- Source records:
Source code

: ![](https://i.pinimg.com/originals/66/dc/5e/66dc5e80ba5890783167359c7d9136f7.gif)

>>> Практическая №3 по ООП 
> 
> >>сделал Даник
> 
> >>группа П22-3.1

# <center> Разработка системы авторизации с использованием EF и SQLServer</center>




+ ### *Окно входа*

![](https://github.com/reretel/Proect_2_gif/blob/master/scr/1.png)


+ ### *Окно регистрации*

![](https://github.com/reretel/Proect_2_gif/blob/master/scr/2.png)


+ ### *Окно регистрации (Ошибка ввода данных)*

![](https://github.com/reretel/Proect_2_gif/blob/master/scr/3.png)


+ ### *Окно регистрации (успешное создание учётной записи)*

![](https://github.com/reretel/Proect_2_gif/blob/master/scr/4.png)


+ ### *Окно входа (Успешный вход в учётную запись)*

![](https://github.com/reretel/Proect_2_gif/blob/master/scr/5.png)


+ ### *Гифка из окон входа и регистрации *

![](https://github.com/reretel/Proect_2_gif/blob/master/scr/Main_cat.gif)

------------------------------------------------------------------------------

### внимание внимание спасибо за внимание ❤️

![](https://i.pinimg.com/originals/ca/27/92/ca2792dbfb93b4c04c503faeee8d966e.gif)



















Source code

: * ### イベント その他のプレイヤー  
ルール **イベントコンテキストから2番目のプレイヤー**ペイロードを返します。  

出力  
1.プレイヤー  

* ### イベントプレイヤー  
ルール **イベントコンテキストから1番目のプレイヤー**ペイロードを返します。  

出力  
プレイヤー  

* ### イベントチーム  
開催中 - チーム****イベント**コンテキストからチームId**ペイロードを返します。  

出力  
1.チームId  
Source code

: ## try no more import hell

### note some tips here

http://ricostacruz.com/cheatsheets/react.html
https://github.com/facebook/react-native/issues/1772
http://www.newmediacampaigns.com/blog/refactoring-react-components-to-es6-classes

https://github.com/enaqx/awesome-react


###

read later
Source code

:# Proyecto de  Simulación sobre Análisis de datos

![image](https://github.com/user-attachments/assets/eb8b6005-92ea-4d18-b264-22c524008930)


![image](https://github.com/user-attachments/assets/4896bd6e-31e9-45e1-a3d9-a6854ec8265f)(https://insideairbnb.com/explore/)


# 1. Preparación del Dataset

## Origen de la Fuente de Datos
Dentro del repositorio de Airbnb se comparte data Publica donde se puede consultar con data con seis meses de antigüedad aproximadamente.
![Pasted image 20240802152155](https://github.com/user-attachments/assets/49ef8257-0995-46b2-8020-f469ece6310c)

- Exercise description:
Every single line in the records above must be written out exactly.

- Answer:
Source code

: ![](https://i.pinimg.com/originals/66/dc/5e/66dc5e80ba5890783167359c7d9136f7.gif)

>>> Практическая №3 по ООП 
> 
> >>сделал Даник
> 
> >>группа П22-3.1

# <center> Разработка системы авторизации с использованием EF и SQLServer</center>




+ ### *Окно входа*

![](https://github.com/reretel/Proect_2_gif/blob/master/scr/1.png)


+ ### *Окно регистрации*

![](https://github.com/reretel/Proect_2_gif/blob/master/scr/2.png)


+ ### *Окно регистрации (Ошибка ввода данных)*

![](https://github.com/reretel/Proect_2_gif/blob/master/scr/3.png)


+ ### *Окно регистрации (успешное создание учётной записи)*

![](https://github.com/reretel/Proect_2_gif/blob/master/scr/4.png)


+ ### *Окно входа (Успешный вход в учётную запись)*

![](https://github.com/reretel/Proect_2_gif/blob/master/scr/5.png)


+ ### *Гифка из окон входа и регистрации *

![](https://github.com/reretel/Proect_2_gif/blob/master/scr/Main_cat.gif)

------------------------------------------------------------------------------

### внимание внимание спасибо за внимание ❤️

![](https://i.pinimg.com/originals/ca/27/92/ca2792dbfb93b4c04c503faeee8d966e.gif)



















Source code

: * ### イベント その他のプレイヤー  
ルール **イベントコンテキストから2番目のプレイヤー**ペイロードを返します。  

出力  
1.プレイヤー  

* ### イベントプレイヤー  
ルール **イベントコンテキストから1番目のプレイヤー**ペイロードを返します。  

出力  
プレイヤー  

* ### イベントチーム  
開催中 - チーム****イベント**コンテキストからチームId**ペイロードを返します。  

出力  
1.チームId  
Source code

: ## try no more import hell

### note some tips here

http://ricostacruz.com/cheatsheets/react.html
https://github.com/facebook/react-native/issues/1772
http://www.newmediacampaigns.com/blog/refactoring-react-components-to-es6-classes

https://github.com/enaqx/awesome-react


###

read later
Source code

:# Proyecto de  Simulación sobre Análisis de datos

![image](https://github.com/user-attachments/assets/eb8b6005-92ea-4d18-b264-22c524008930)


![image](https://github.com/user-attachments/assets/4896bd6e-31e9-45e1-a3d9-a6854ec8265f)(https://insideairbnb.com/explore/)


# 1. Preparación del Dataset

## Origen de la Fuente de Datos
Dentro del repositorio de Airbnb se comparte data Publica donde se puede consultar con data con seis meses de antigüedad aproximadamente.
![Pasted image 20240802152155](https://github.com/user-attachments/assets/49ef8257-0995-46b2-8020-f469ece6310c)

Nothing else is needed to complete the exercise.